RULE 1. The thumb plays down on the 5th, 4th, 3rd, and 2nd strings and rarely the 1st -- usually occurring in that
order of prominence. The index finger plays up on the 2nd, 3rd, and 4th strings - rarely the 1st. The middle finger plays
up on mostly the 1st string and sometimes the 2nd.
RULE 2. No finger is repeated. The fingers will alternate when playing 8th notes or notes of lesser value.
Repeating a finger (usually thumb) on quarter notes is acceptable.
RULE 3. No string is repeated, except when playing quarter notes.
RULE 4. There are three main right hand patterns called rolls. (Forward, backward and alternating thumb). However
by following both rule 2 and rule 3 the “rolls” will be the natural outcome.

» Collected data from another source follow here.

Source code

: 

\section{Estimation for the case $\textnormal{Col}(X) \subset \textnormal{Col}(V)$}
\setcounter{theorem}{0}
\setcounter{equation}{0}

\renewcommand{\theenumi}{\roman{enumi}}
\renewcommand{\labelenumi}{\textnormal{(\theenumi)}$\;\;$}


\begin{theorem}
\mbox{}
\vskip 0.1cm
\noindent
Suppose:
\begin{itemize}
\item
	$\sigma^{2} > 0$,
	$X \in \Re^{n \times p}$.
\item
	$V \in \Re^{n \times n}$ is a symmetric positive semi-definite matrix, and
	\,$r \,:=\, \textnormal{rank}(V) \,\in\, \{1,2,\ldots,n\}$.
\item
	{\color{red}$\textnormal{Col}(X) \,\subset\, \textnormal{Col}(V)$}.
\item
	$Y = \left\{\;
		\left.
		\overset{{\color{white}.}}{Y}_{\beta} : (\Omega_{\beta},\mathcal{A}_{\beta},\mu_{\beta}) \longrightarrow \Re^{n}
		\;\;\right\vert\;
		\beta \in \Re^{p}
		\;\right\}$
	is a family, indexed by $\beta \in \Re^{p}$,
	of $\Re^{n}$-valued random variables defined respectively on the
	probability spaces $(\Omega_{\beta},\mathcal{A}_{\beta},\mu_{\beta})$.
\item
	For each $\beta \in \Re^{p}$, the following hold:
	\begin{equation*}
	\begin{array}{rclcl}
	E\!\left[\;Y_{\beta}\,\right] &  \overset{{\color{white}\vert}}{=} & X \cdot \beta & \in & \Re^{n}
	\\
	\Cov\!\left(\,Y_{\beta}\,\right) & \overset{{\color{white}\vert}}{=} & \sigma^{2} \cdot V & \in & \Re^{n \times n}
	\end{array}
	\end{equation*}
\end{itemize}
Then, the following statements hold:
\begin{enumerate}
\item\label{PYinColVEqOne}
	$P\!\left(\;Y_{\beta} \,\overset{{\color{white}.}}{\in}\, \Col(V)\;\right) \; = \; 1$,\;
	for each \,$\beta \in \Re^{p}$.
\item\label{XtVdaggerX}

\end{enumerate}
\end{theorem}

RULE 5. It is preferable to play the melody notes with the thumb, but this is dictated by which string the melody
falls on in concordance with rule one.
RULE 6. It is preferred to accent with the thumb, but this is dictated by where the accent falls within the
measure and in concordance with rule one. Accents are used to reinforce either for rhythm (beat and syncopation) or to
pull out melody notes.
RULE 7. Use open strings as much as possible, especially when playing below (pitch-wise) the seventh fret.
The 5th string is used mostly as a drone.
RULE 8. There are three major movable chord shapes and all the chord position are derivatives
of these. (Standard G tuning)
RULE 9. If a note is not within four frets or within the left hand position, a shift in the hand
position is usually made.
RULE 10. All fill notes between the melody notes should be chord tones. Sometimes non-offensive open strings
that are outside the chord are used.
RULE 11. Left-hand ornamentation should be melody notes, using slides, hammers and pull-offs to pull out the
melody. However these techniques are sometimes used to reinforce the rhythmic idea of a song and may compliment the melody
but not actually be the melody note.
RULE 12. You have to know the rules to break the rules intelligently. Without rules you have no structure.
However by breaking the rules you create your own style. In any discipline you start out with limits and then learn to exceed
them. So the last rule is this: Rules are made to be broken.